Running into a problem in the installation guide at the Installing Istio without sidecar injection step. This snippet doesn't work with istioctl v1.7.1:
cat << EOF > ./istio-minimal-operator.yaml
apiVersion: install.istio.io/v1alpha1
kind: IstioOperator
spec:
values:
global:
proxy:
autoInject: disabled
useMCP: false
# The third-party-jwt is not enabled on all k8s.
# See: https://istio.io/docs/ops/best-practices/security/#configure-third-party-service-account-tokens
jwtPolicy: first-party-jwt
addonComponents:
pilot:
enabled: true
prometheus:
enabled: false
components:
ingressGateways:
- name: istio-ingressgateway
enabled: true
- name: cluster-local-gateway
enabled: true
label:
istio: cluster-local-gateway
app: cluster-local-gateway
k8s:
service:
type: ClusterIP
ports:
- port: 15020
name: status-port
- port: 80
name: http2
- port: 443
name: https
EOF
istioctl manifest apply -f istio-minimal-operator.yaml
produces:
Error: unknown shorthand flag: 'f' in -f'
error. Replacing apply command with install gets me further, but then I get I see a different problem:
✗ istioctl manifest install -f istio-minimal-operator.yaml
Detected that your cluster does not support third party JWT authentication. Falling back to less secure first party JWT. See https://istio.io/docs/ops/best-practices/security/#configure-third-party-service-account-tokens for details.
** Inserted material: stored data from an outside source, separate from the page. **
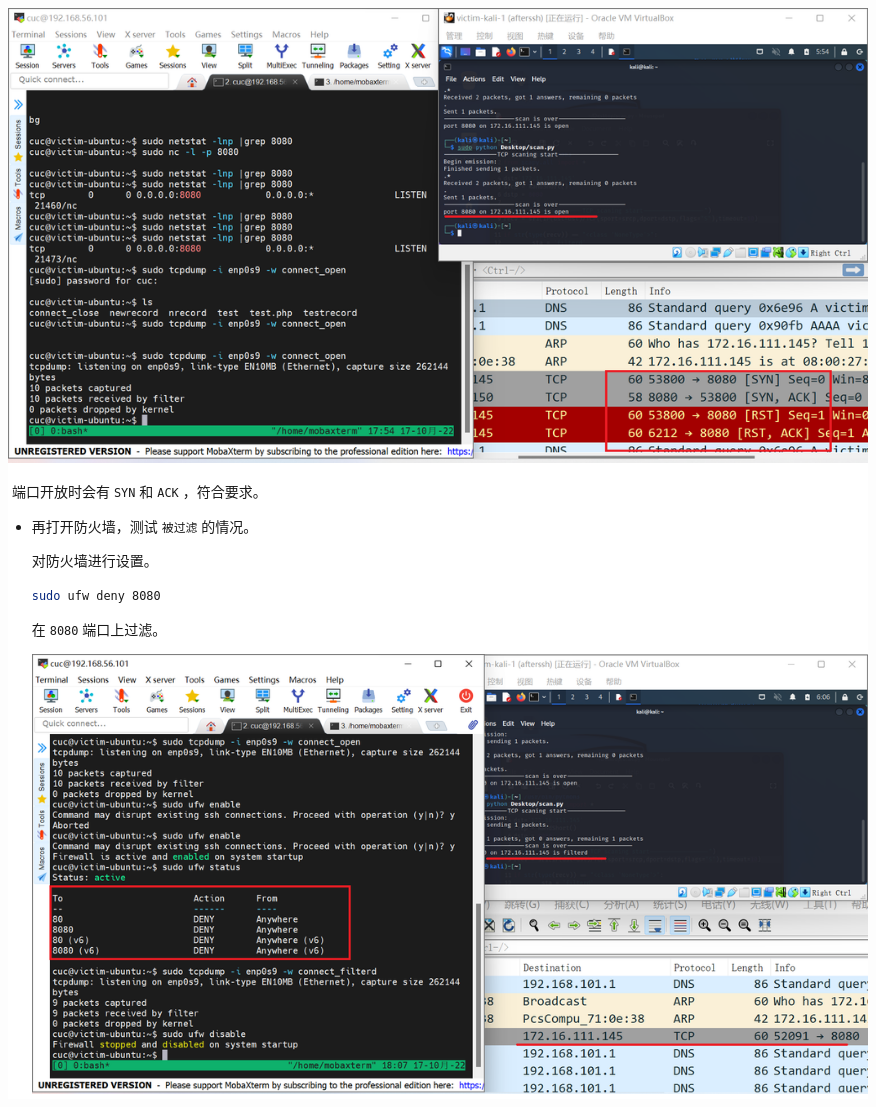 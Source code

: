   ![connect_open](./img/connect_open.png)

  ​	端口开放时会有 `SYN` 和 `ACK` ，符合要求。

  - 再打开防火墙，测试 `被过滤` 的情况。

    对防火墙进行设置。

    ```bash
    sudo ufw deny 8080
    ```

    在 `8080` 端口上过滤。

    ![connect_filtered](./img/connect_filterd.png)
Error: failed to install manifests: generated config failed semantic validation: port http2/80 in gateway cluster-local-gateway invalid: targetPort is set to 0, which requires root. Set targetPort to be greater than 1024 or configure values.gateways.istio-ingressgateway.runAsRoot=true, port https/443 in gateway cluster-local-gateway invalid: targetPort is set to 0, which requires root. Set targetPort to be greater than 1024 or configure values.gateways.istio-ingressgateway.runAsRoot=true
Any ideas? I'm a using a wrong version of Istio?